みことばの光的毎日

聖書同盟「みことばの光」編集者が綴るあれこれ

会おうとしない

2024年08月15日 | サムエル記第二

サムエル記 14章18−33節

 久しぶりに近くの公園を歩きました。火曜日よりは少し気温は下がりましたが、夜半の雷雨のためか湿度が高かったです。西瓜を買い求めてリュックに入れると重さを感じます。帰り道、妻は歩き、私はバスに(西瓜のせい)。途中でバスが追い越しましたが、家に着いたのはほぼ同じというおもしろい体験でした。

 ヨアブの働きかけによって、ようやくダビデはアブサロムをゲシュルから連れ戻すことにしました。しかし、エルサレムに戻って着たアブサロムにダビデは会おうとはしません。24節にダビデのことばがあります。「あれは自分の家に行ってもらおう。私の顔を見ることはならぬ。」

 このような時、何を語るのかで双方が歩み寄ることができるか、反対に亀裂が生じるのかが分かれます。ダビデのことばは後者でした。王として犯罪者を連れ戻しながら、さらに謹慎を命じなければならないという思いから出たのでしょうか。もう一人のダビデは、わが子に声をかけ、ことばを交わすべきだと言っているのです。しかし、ダビデはなおも、アブサロムを心から受け入れることができなかったのだと思います。

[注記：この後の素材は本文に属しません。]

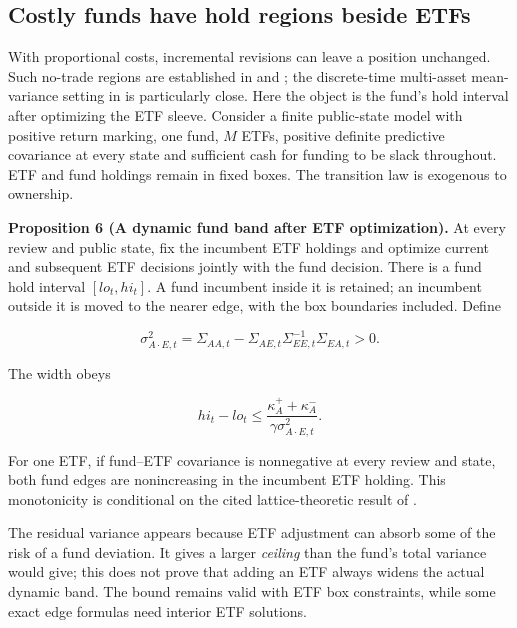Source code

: \documentclass[11pt]{article}
\begin{document}
\subsection{Costly funds have hold regions beside ETFs}\label{sec:4.2}

With proportional costs, incremental revisions can leave a position unchanged. Such no-trade regions are established in \cite{constantinides1986capital} and \cite{davis1990portfolio}; the discrete-time multi-asset mean-variance setting in \cite{mei2016multiperiod} is particularly close. Here the object is the fund's hold interval after optimizing the ETF sleeve. Consider a finite public-state model with positive return marking, one fund, \(M\) ETFs, positive definite predictive covariance at every state and sufficient cash for funding to be slack throughout. ETF and fund holdings remain in fixed boxes. The transition law is exogenous to ownership.

\label{res:Proposition-6}
\textbf{Proposition 6 (A dynamic fund band after ETF optimization).} At every review and public state, fix the incumbent ETF holdings and optimize current and subsequent ETF decisions jointly with the fund decision. There is a fund hold interval \([lo_t,hi_t]\). A fund incumbent inside it is retained; an incumbent outside it is moved to the nearer edge, with the box boundaries included. Define

\begin{equation*}
\sigma^2_{A\cdot E,t}
=\Sigma_{AA,t}-\Sigma_{AE,t}\Sigma_{EE,t}^{-1}\Sigma_{EA,t}>0.
\tag{21}\label{eq:21}
\end{equation*}

The width obeys

\begin{equation*}
hi_t-lo_t\leq
\frac{\kappa_A^++\kappa_A^-}{\gamma\sigma^2_{A\cdot E,t}}.
\tag{22}\label{eq:22}
\end{equation*}

For one ETF, if fund--ETF covariance is nonnegative at every review and state, both fund edges are nonincreasing in the incumbent ETF holding. This monotonicity is conditional on the cited lattice-theoretic result of \cite{topkis1978minimizing}.

The residual variance appears because ETF adjustment can absorb some of the risk of a fund deviation. It gives a larger \emph{ceiling} than the fund's total variance would give; this does not prove that adding an ETF always widens the actual dynamic band. The bound remains valid with ETF box constraints, while some exact edge formulas need interior ETF solutions.
\end{document}
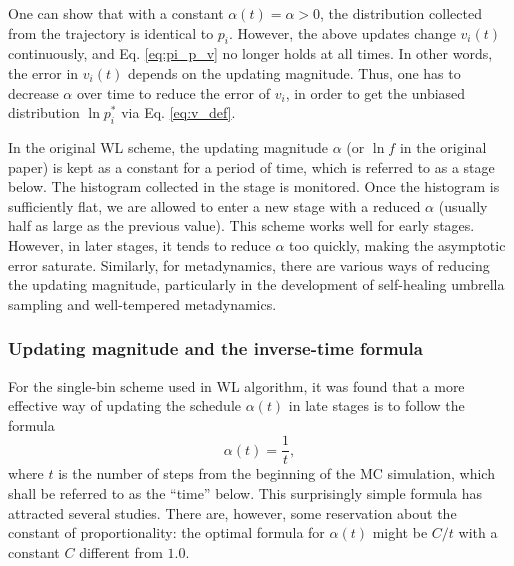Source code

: \documentclass[reprint, floatfix]{revtex4-1}
\begin{document}
One can show that with a constant $\alpha(t) = \alpha > 0$,
the distribution collected from
the trajectory is identical to $p_i$.
%
However, the above updates
change $v_i(t)$ continuously,
and Eq. \eqref{eq:pi_p_v} no longer holds
at all times.
%
In other words,
the error in $v_i(t)$
depends on the updating magnitude\cite{
  zhou2005, liang2005, laio2005, bussi2006, poulain2006, liang2007,
  morozov2007, zhou2008, morozov2009, crespo2010,
  atchade2011, fort2015}.
%
Thus, one has to decrease $\alpha$ over time
to reduce the error of $v_i$,
in order to get the unbiased distribution
$\ln p_i^*$ via Eq. \eqref{eq:v_def}.





In the original WL scheme,
the updating magnitude $\alpha$ (or $\ln f$
in the original paper) is kept as a constant
for a period of time,
which is referred to as a stage below.
%
The histogram collected in the stage is monitored.
%
Once the histogram is sufficiently flat,
we are allowed to enter a new stage
with a reduced $\alpha$\cite{wang2001, wang2001pre}
(usually half as large as
the previous value).
%
This scheme works well for early stages.
%
However, in later stages, it tends to reduce $\alpha$
too quickly, making the asymptotic error
saturate\cite{belardinelli2007, belardinelli2007jcp, belardinelli2008}.
%
Similarly, for metadynamics,
there are various ways of reducing the updating magnitude,
particularly in the development of
self-healing umbrella sampling
and well-tempered metadynamics\cite{
  marsili2006, barducci2008, dickson2011, dama2014}.




\subsubsection{Updating magnitude and the inverse-time formula}



For the single-bin scheme
used in WL algorithm,
it was found that
a more effective way
of updating the schedule $\alpha(t)$
in late stages
is to follow the formula
%
\begin{equation}
  \alpha(t) = \frac{1}{t},
  \label{eq:alpha_invt}
\end{equation}
%
where $t$ is the number of steps
from the beginning of the MC simulation,
which shall be referred to as the ``time'' below.
%
This surprisingly simple formula has attracted
several studies\cite{belardinelli2007, belardinelli2007jcp, belardinelli2008,
morozov2007, zhou2008, morozov2009,
komura2012, caparica2012, caparica2014}.
%
There are, however, some reservation about
the constant of proportionality:
the optimal formula for $\alpha(t)$
might be $C/t$ with a constant $C$
different from $1.0$\cite{
morozov2007, zhou2008, morozov2009}.
\end{document}
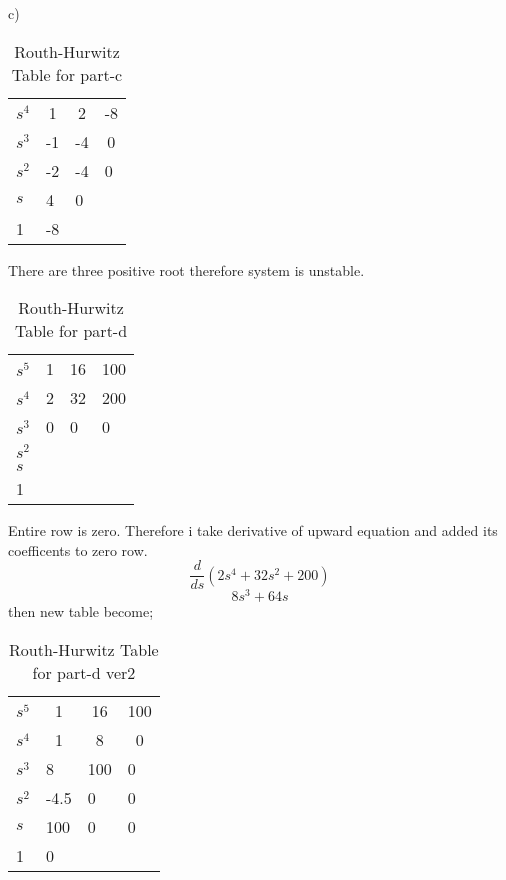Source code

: \documentclass[11pt]{article}
\begin{document}
c)
\begin{table}[H]
\centering
\caption{Routh-Hurwitz Table for part-c}
\label{my-label}
\begin{tabular}{llll}
$s^4$ & \multicolumn{1}{c}{1}  & \multicolumn{1}{c}{2}  & \multicolumn{1}{c}{-8} \\
$s^3$ & \multicolumn{1}{c}{-1} & \multicolumn{1}{c}{-4} & \multicolumn{1}{c}{0}  \\
$s^2$ & -2                     & -4                     & 0                      \\
$s$   & 4                      & 0                      &                        \\
1     & -8                     &                        &                       
\end{tabular}
\end{table}
There are three positive root therefore system is unstable.
\begin{table}[H]
\centering
\caption{Routh-Hurwitz Table for part-d}
\label{my}
\begin{tabular}{llll}
$s^5$ & \multicolumn{1}{c}{1} & \multicolumn{1}{c}{16} & \multicolumn{1}{c}{100} \\
$s^4$ & \multicolumn{1}{c}{2} & \multicolumn{1}{c}{32} & \multicolumn{1}{c}{200} \\
$s^3$ & 0                     & 0                      & 0                       \\
$s^2$ &                       &                        &                         \\
$s$   &                       &                        &                         \\
1     &                       &                        &                        
\end{tabular}
\end{table}
Entire row is zero. Therefore i take derivative of upward equation and added its coefficents to zero row.
\[\frac{d}{ds}(2s^4+32s^2+200)\]
\[8s^3+64s\]
then new table become;
\begin{table}[H]
\centering
\caption{Routh-Hurwitz Table for part-d ver2}
\label{my-lael}
\begin{tabular}{llll}
$s^5$ & \multicolumn{1}{c}{1} & \multicolumn{1}{c}{16} & \multicolumn{1}{c}{100} \\
$s^4$ & \multicolumn{1}{c}{1} & \multicolumn{1}{c}{8}  & \multicolumn{1}{c}{0}   \\
$s^3$ & 8                     & 100                    & 0                       \\
$s^2$ & -4.5                  & 0                      & 0                       \\
$s$   & 100                   & 0                      & 0                       \\
1     & 0                     &                        &                        
\end{tabular}
\end{table}
\end{document}

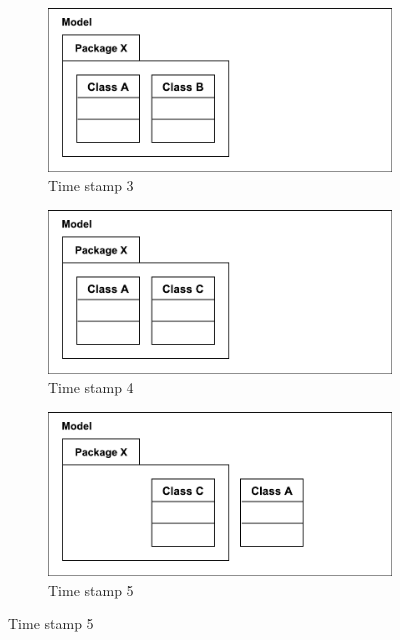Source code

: \documentclass{llncs}
\begin{document}
\begin{figure}[ht]
\begin{subfigure}[t]{0.329\linewidth}
        \includegraphics[width=\linewidth]{images/illustration_5}
        \caption{Time stamp 3}
        \label{fig:illustration_5}
    \end{subfigure}
    \hfill
    \begin{subfigure}[t]{0.329\linewidth}
        \centering
        \includegraphics[width=\linewidth]{images/illustration_6}
        \caption{Time stamp 4}
        \label{fig:illustration_6}
    \end{subfigure}
    \begin{subfigure}[t]{0.329\linewidth}
        \centering
        \includegraphics[width=\linewidth]{images/illustration_7}
        \caption{Time stamp 5}
        \label{fig:illustration_7}
    \end{subfigure}

\end{figure}
\end{document}
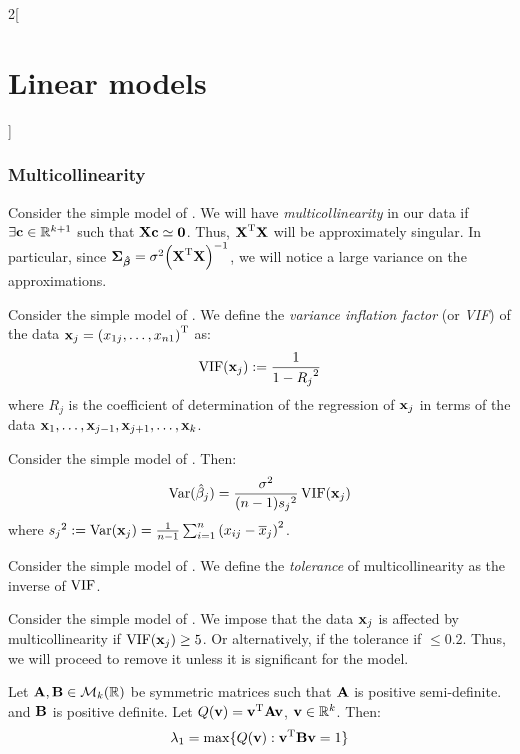 \documentclass[../../../main_math.tex]{subfiles}
\begin{document}
\begin{multicols}{2}[\section{Linear models}]
  \subsubsection{Multicollinearity}
  \begin{definition}
    Consider the simple model of . We will have \emph{multicollinearity} in our data if $\exists \boldsymbol{\mathrm{c}}\in\mathbb{R}^{k+1}$ such that $\boldsymbol{\mathrm{Xc}}\simeq \boldsymbol{\mathrm{0}}$. Thus, ${\boldsymbol{\mathrm{X}}}^{\mathrm{T}}\boldsymbol{\mathrm{X}}$ will be approximately singular. In particular, since $\boldsymbol{\mathrm{\Sigma}}_{\boldsymbol{\mathrm{\hat\beta}}}=\sigma^2{\left({\boldsymbol{\mathrm{X}}}^{\mathrm{T}}\boldsymbol{\mathrm{X}}\right)}^{-1}$, we will notice a large variance on the approximations.
  \end{definition}
  \begin{definition}
    Consider the simple model of . We define the \emph{variance inflation factor} (or \emph{VIF}) of the data $\boldsymbol{\mathrm{x}}_j={(x_{1j},\ldots,x_{n1})}^{\mathrm{T}}$ as: $$\operatorname{VIF}(\boldsymbol{\mathrm{x}}_j):=\frac{1}{1-{R_j}^2}$$ where ${R_j}$ is the coefficient of determination of the regression of $\boldsymbol{\mathrm{x}}_j$ in terms of the data $\boldsymbol{\mathrm{x}}_1,\ldots,\boldsymbol{\mathrm{x}}_{j-1},\boldsymbol{\mathrm{x}}_{j+1},\ldots,\boldsymbol{\mathrm{x}}_k$.
  \end{definition}
  \begin{lemma}
    Consider the simple model of . Then: $$\mathrm{Var}(\hat\beta_j)=\frac{\sigma^2}{(n-1) {s_j}^2}\operatorname{VIF}(\boldsymbol{\mathrm{x}}_j)$$ where ${s_j}^2:=\mathrm{Var}(\boldsymbol{\mathrm{x}}_j)=\frac{1}{n-1}\sum_{i=1}^n{(x_{ij}-\overline{x}_j)}^2$.
  \end{lemma}
  \begin{definition}
    Consider the simple model of . We define the \emph{tolerance} of multicollinearity as the inverse of $\operatorname{VIF}$.
  \end{definition}
  \begin{definition}
    Consider the simple model of .  We impose that the data $\boldsymbol{\mathrm{x}}_j$ is affected by multicollinearity if $\operatorname{VIF}(\boldsymbol{\mathrm{x}}_j)\ge 5$. Or alternatively, if the tolerance if $\leq 0.2$. Thus, we will proceed to remove it unless it is significant for the model.
  \end{definition}
  \begin{theorem}
    Let $\boldsymbol{\mathrm{A}},\boldsymbol{\mathrm{B}}\in\mathcal{M}_k(\mathbb{R})$ be symmetric matrices such that $\boldsymbol{\mathrm{A}}$ is positive semi-definite. and $\boldsymbol{\mathrm{B}}$ is positive definite. Let $Q(\boldsymbol{\mathrm{v}})={\boldsymbol{\mathrm{v}}}^{\mathrm{T}}\boldsymbol{\mathrm{Av}}$, $\boldsymbol{\mathrm{v}}\in\mathbb{R}^k$. Then:
    \begin{align*}
      \lambda_1 & =\max\{Q(\vf{v}):\transpose{\vf{v}}\vf{Bv}=1\}    \\

\end{align*}
\end{theorem}
\end{multicols}
\end{document}
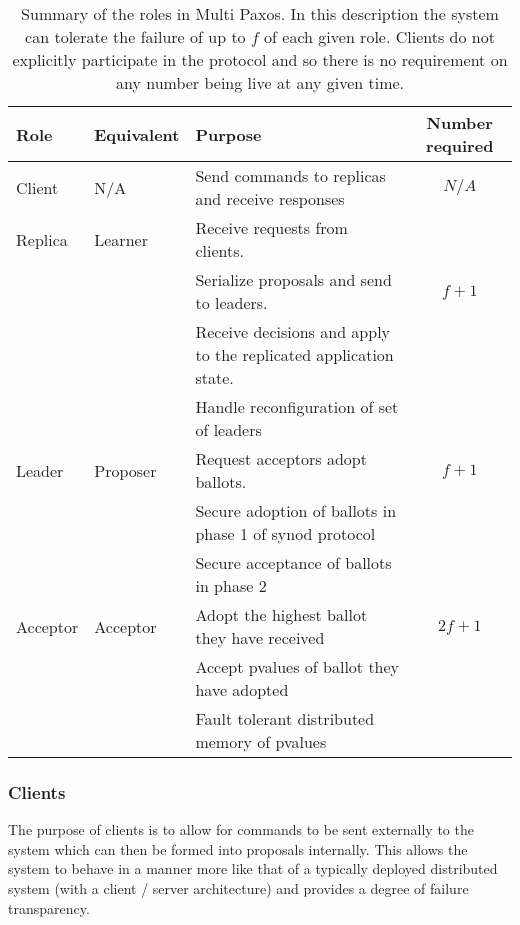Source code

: \begin{table}
\centering
\begin{tabular}{ | l  | l | p{6cm} | c | } \hline
   \textbf{Role} & \textbf{Equivalent} & \textbf{Purpose} & \textbf{Number required} \\ \hline
   Client & N/A & Send commands to replicas and receive responses & $ N/A $ \\ \hline
  
   Replica & Learner & Receive requests from clients. &  \\
                 & & Serialize proposals and send to leaders. & $f + 1$ \\
                 & & Receive decisions and apply to the replicated application state. & \\
                 & & Handle reconfiguration of set of leaders & \\ \hline
  
  Leader & Proposer & Request acceptors adopt ballots. & $f + 1$ \\
               & & Secure adoption of ballots in phase 1 of synod protocol & \\
               & & Secure acceptance of ballots in phase 2 &  \\ \hline
               
  Acceptor & Acceptor & Adopt the highest ballot they have received & $2f + 1$ \\
                   & & Accept pvalues of ballot they have adopted & \\
                   & & Fault tolerant distributed memory of pvalues &  \\ \hline
\end{tabular}
\caption{Summary of the roles in Multi Paxos. In this description the system can tolerate the failure of up to $f$ of each given role. Clients do not explicitly participate in the protocol and so there is no requirement on any number being live at any given time.}
\label{table:multi-role-summary}
\end{table}

\subsubsection{Clients}

The purpose of clients is to allow for commands to be sent externally to the system which can then be formed into proposals internally. This allows the system to behave in a manner more like that of a typically deployed distributed system (with a client / server architecture) and provides a degree of failure transparency. \\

 28節以降から伝わってくるのは、父親と会うことがかなわないままのアブサロムの思いです。そのために、間に立つヨアブに何度も人を送り、ヨアブの畑に火をつけさせさえします。厳しく叱責されてもいい、殺されてもいい、とにかく私は父に会いたいというアブサロムの思いを、しかし、ダビデは受け止めることができませんでした。ようやくのことで二人は会うのですが、ことばを交わすことなく、白々しい口づけの後味の悪さを、感じます。

 理に適っているとか筋が通っているとかいうことのまえに、為すべきことがあるのだと……。